Live from Securing New Ground 2006

Nov. 16, 2006
End users will shape the channel, say industry leaders at investment conference

When four top executives all point to the same target, there's clearly a trend picking up speed. Leaders from Honeywell Security, GE Security, Securitas Direct, and HID Global each point to the customer, the user of security, as the key to continuous growth.

More often, it is the technology, funding, and markets that take the spotlight at Securing New Ground. This week the shift in focus was apparent at the conference, which was held Wednesday and Thursday, Nov. 15-16, 2006.

Ron Rothman, president of Honeywell Security, said the company's new product development is focused on what "the installer base is going to need to satisfy their customers' demands." And demands are changing, he said.

"In the very near future the bar's going to get raised," as customers expect interactivity in their security systems, Rothman said. The valuation of accounts will soon change, he said, as there becomes "differentiation between those accounts that are interactive and those that are not." Applying interactivity to fit customer needs will be no small thing, either. "This is the most important trend we are facing in terms of the residential space in the last 25 years," Rothman said.

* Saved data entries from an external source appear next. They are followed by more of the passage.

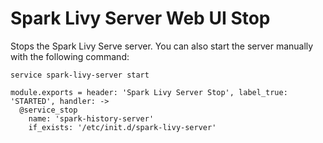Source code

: # Spark Livy Server Web UI Stop

Stops the Spark Livy Serve server. You can also start the server manually with the
following command:

```
service spark-livy-server start
```

    module.exports = header: 'Spark Livy Server Stop', label_true: 'STARTED', handler: ->
      @service_stop
        name: 'spark-history-server'
        if_exists: '/etc/init.d/spark-livy-server'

For GE Security, President and CEO Louis Parker said that the "passion for our customers" is what leads the development of new technology. As one example, Parker pointed to the Registered Traveler market as a potential $1 billion revenue stream. And it won't be long, he added, before passengers in major cities will no longer have to walk shoeless through checkpoints. With GE's new shoe-scanner capabilities incorporated into a one-stop human scanning portal, airports will achieve "better security and passenger-pleasing convenience."

"When you go through this portal," he said, "you will not have to take your shoes off, your coat off, or your laptop out of your briefcase."

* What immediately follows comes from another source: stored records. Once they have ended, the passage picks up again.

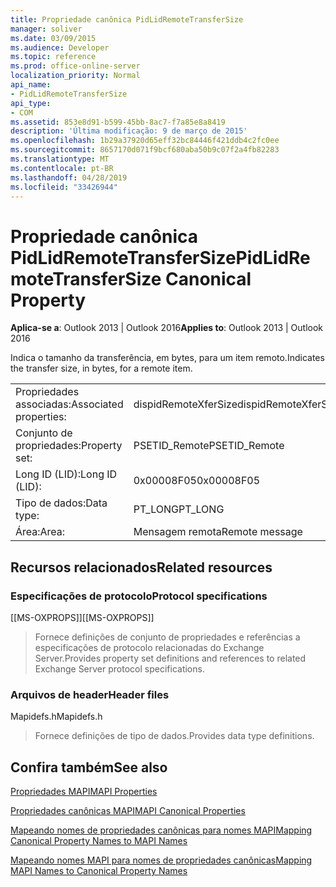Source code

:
 ```yaml
---
title: Propriedade canônica PidLidRemoteTransferSize
manager: soliver
ms.date: 03/09/2015
ms.audience: Developer
ms.topic: reference
ms.prod: office-online-server
localization_priority: Normal
api_name:
- PidLidRemoteTransferSize
api_type:
- COM
ms.assetid: 853e8d91-b599-45bb-8ac7-f7a85e8a8419
description: 'Última modificação: 9 de março de 2015'
ms.openlocfilehash: 1b29a37920d65eff32bc84446f421ddb4c2fc0ee
ms.sourcegitcommit: 8657170d071f9bcf680aba50b9c07f2a4fb82283
ms.translationtype: MT
ms.contentlocale: pt-BR
ms.lasthandoff: 04/28/2019
ms.locfileid: "33426944"
---
```

# <a name="pidlidremotetransfersize-canonical-property"></a><span data-ttu-id="bb1c0-103">Propriedade canônica PidLidRemoteTransferSize</span><span class="sxs-lookup"><span data-stu-id="bb1c0-103">PidLidRemoteTransferSize Canonical Property</span></span>

  
  
<span data-ttu-id="bb1c0-104">**Aplica-se a**: Outlook 2013 | Outlook 2016</span><span class="sxs-lookup"><span data-stu-id="bb1c0-104">**Applies to**: Outlook 2013 | Outlook 2016</span></span> 
  
<span data-ttu-id="bb1c0-105">Indica o tamanho da transferência, em bytes, para um item remoto.</span><span class="sxs-lookup"><span data-stu-id="bb1c0-105">Indicates the transfer size, in bytes, for a remote item.</span></span>
  
|||
|:-----|:-----|
|<span data-ttu-id="bb1c0-106">Propriedades associadas:</span><span class="sxs-lookup"><span data-stu-id="bb1c0-106">Associated properties:</span></span>  <br/> |<span data-ttu-id="bb1c0-107">dispidRemoteXferSize</span><span class="sxs-lookup"><span data-stu-id="bb1c0-107">dispidRemoteXferSize</span></span>  <br/> |
|<span data-ttu-id="bb1c0-108">Conjunto de propriedades:</span><span class="sxs-lookup"><span data-stu-id="bb1c0-108">Property set:</span></span>  <br/> |<span data-ttu-id="bb1c0-109">PSETID_Remote</span><span class="sxs-lookup"><span data-stu-id="bb1c0-109">PSETID_Remote</span></span>  <br/> |
|<span data-ttu-id="bb1c0-110">Long ID (LID):</span><span class="sxs-lookup"><span data-stu-id="bb1c0-110">Long ID (LID):</span></span>  <br/> |<span data-ttu-id="bb1c0-111">0x00008F05</span><span class="sxs-lookup"><span data-stu-id="bb1c0-111">0x00008F05</span></span>  <br/> |
|<span data-ttu-id="bb1c0-112">Tipo de dados:</span><span class="sxs-lookup"><span data-stu-id="bb1c0-112">Data type:</span></span>  <br/> |<span data-ttu-id="bb1c0-113">PT_LONG</span><span class="sxs-lookup"><span data-stu-id="bb1c0-113">PT_LONG</span></span>  <br/> |
|<span data-ttu-id="bb1c0-114">Área:</span><span class="sxs-lookup"><span data-stu-id="bb1c0-114">Area:</span></span>  <br/> |<span data-ttu-id="bb1c0-115">Mensagem remota</span><span class="sxs-lookup"><span data-stu-id="bb1c0-115">Remote message</span></span>  <br/> |
   
## <a name="related-resources"></a><span data-ttu-id="bb1c0-116">Recursos relacionados</span><span class="sxs-lookup"><span data-stu-id="bb1c0-116">Related resources</span></span>

### <a name="protocol-specifications"></a><span data-ttu-id="bb1c0-117">Especificações de protocolo</span><span class="sxs-lookup"><span data-stu-id="bb1c0-117">Protocol specifications</span></span>

<span data-ttu-id="bb1c0-118">[[MS-OXPROPS]]</span><span class="sxs-lookup"><span data-stu-id="bb1c0-118">[[MS-OXPROPS]]</span></span> 
  
> <span data-ttu-id="bb1c0-119">Fornece definições de conjunto de propriedades e referências a especificações de protocolo relacionadas do Exchange Server.</span><span class="sxs-lookup"><span data-stu-id="bb1c0-119">Provides property set definitions and references to related Exchange Server protocol specifications.</span></span>
    
### <a name="header-files"></a><span data-ttu-id="bb1c0-120">Arquivos de header</span><span class="sxs-lookup"><span data-stu-id="bb1c0-120">Header files</span></span>

<span data-ttu-id="bb1c0-121">Mapidefs.h</span><span class="sxs-lookup"><span data-stu-id="bb1c0-121">Mapidefs.h</span></span>
  
> <span data-ttu-id="bb1c0-122">Fornece definições de tipo de dados.</span><span class="sxs-lookup"><span data-stu-id="bb1c0-122">Provides data type definitions.</span></span>
    
## <a name="see-also"></a><span data-ttu-id="bb1c0-123">Confira também</span><span class="sxs-lookup"><span data-stu-id="bb1c0-123">See also</span></span>



[<span data-ttu-id="bb1c0-124">Propriedades MAPI</span><span class="sxs-lookup"><span data-stu-id="bb1c0-124">MAPI Properties</span></span>](mapi-properties.md)
  
[<span data-ttu-id="bb1c0-125">Propriedades canônicas MAPI</span><span class="sxs-lookup"><span data-stu-id="bb1c0-125">MAPI Canonical Properties</span></span>](mapi-canonical-properties.md)
  
[<span data-ttu-id="bb1c0-126">Mapeando nomes de propriedades canônicas para nomes MAPI</span><span class="sxs-lookup"><span data-stu-id="bb1c0-126">Mapping Canonical Property Names to MAPI Names</span></span>](mapping-canonical-property-names-to-mapi-names.md)
  
[<span data-ttu-id="bb1c0-127">Mapeando nomes MAPI para nomes de propriedades canônicas</span><span class="sxs-lookup"><span data-stu-id="bb1c0-127">Mapping MAPI Names to Canonical Property Names</span></span>](mapping-mapi-names-to-canonical-property-names.md)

Rolf Norberg, chief technology officer for Securitas Security Systems, sees technology through the eyes of the customer. He explained that the role of his company, as a system integration firm (the Securitas name means much more than guards these days), is to bring different services to the customer that are not standard equipment.

"You need to understand so much about the customer's business that you eat and dream about it," he said. "We see a very strong relationship between the selling and the service."

"Monitoring center" is the term used in the industry typically to describe the central point of customer contact. Norberg said at Securitas it's a customer service center. "That is where we provide all the new value-added service. It means the customer can spend less on the security service they are doing on their own."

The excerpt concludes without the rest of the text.